___ Provided data ___

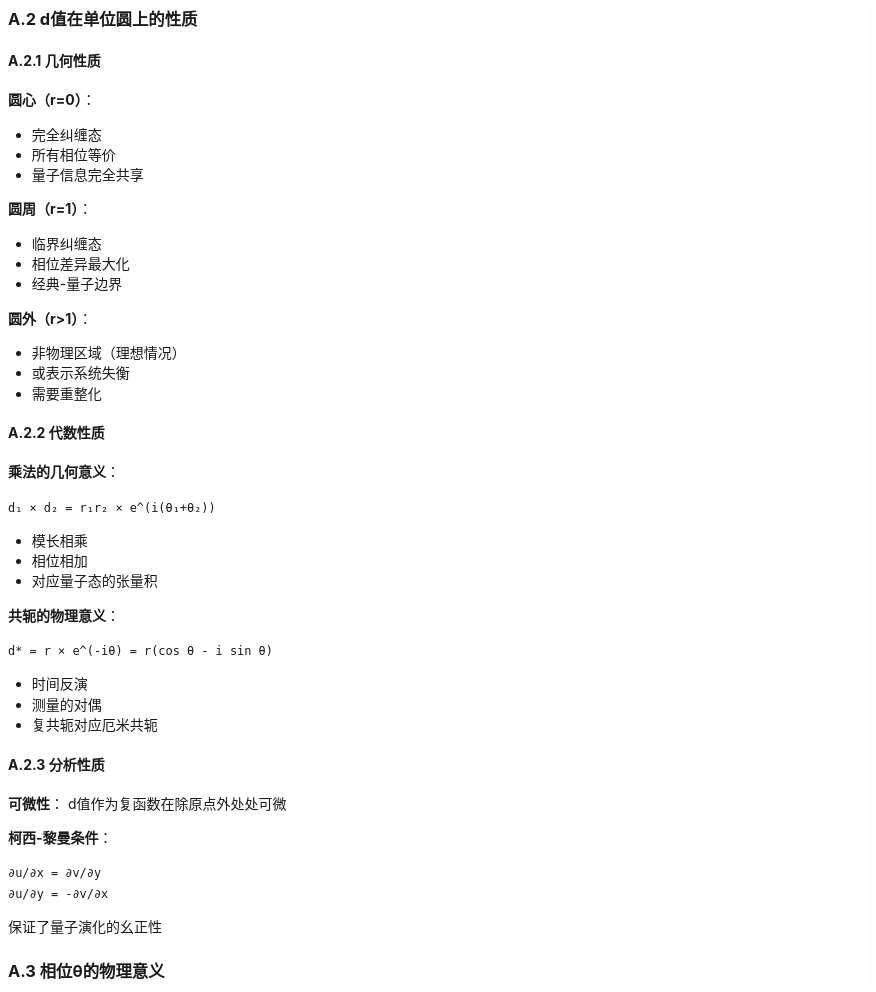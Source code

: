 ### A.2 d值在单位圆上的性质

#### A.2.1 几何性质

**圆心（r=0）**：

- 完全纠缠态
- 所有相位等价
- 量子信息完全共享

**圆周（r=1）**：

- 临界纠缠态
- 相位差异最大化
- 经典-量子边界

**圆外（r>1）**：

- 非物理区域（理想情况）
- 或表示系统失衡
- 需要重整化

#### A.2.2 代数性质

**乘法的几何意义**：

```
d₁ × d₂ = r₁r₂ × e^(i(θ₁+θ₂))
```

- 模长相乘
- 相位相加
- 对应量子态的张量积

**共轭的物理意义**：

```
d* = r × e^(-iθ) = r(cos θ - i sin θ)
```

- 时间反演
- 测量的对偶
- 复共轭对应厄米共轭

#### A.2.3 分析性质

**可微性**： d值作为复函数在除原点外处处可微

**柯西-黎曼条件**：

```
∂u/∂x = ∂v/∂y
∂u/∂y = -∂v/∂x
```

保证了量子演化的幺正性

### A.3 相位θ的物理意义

___

* _Exercise directions_
Each entry above must be restated word for word; the pictures stay out of the copy.

* _Output below_
Source code

: ### A.2 d值在单位圆上的性质

#### A.2.1 几何性质

**圆心（r=0）**：

- 完全纠缠态
- 所有相位等价
- 量子信息完全共享

**圆周（r=1）**：

- 临界纠缠态
- 相位差异最大化
- 经典-量子边界

**圆外（r>1）**：

- 非物理区域（理想情况）
- 或表示系统失衡
- 需要重整化

#### A.2.2 代数性质

**乘法的几何意义**：

```
d₁ × d₂ = r₁r₂ × e^(i(θ₁+θ₂))
```

- 模长相乘
- 相位相加
- 对应量子态的张量积

**共轭的物理意义**：

```
d* = r × e^(-iθ) = r(cos θ - i sin θ)
```

- 时间反演
- 测量的对偶
- 复共轭对应厄米共轭

#### A.2.3 分析性质

**可微性**： d值作为复函数在除原点外处处可微

**柯西-黎曼条件**：

```
∂u/∂x = ∂v/∂y
∂u/∂y = -∂v/∂x
```

保证了量子演化的幺正性

### A.3 相位θ的物理意义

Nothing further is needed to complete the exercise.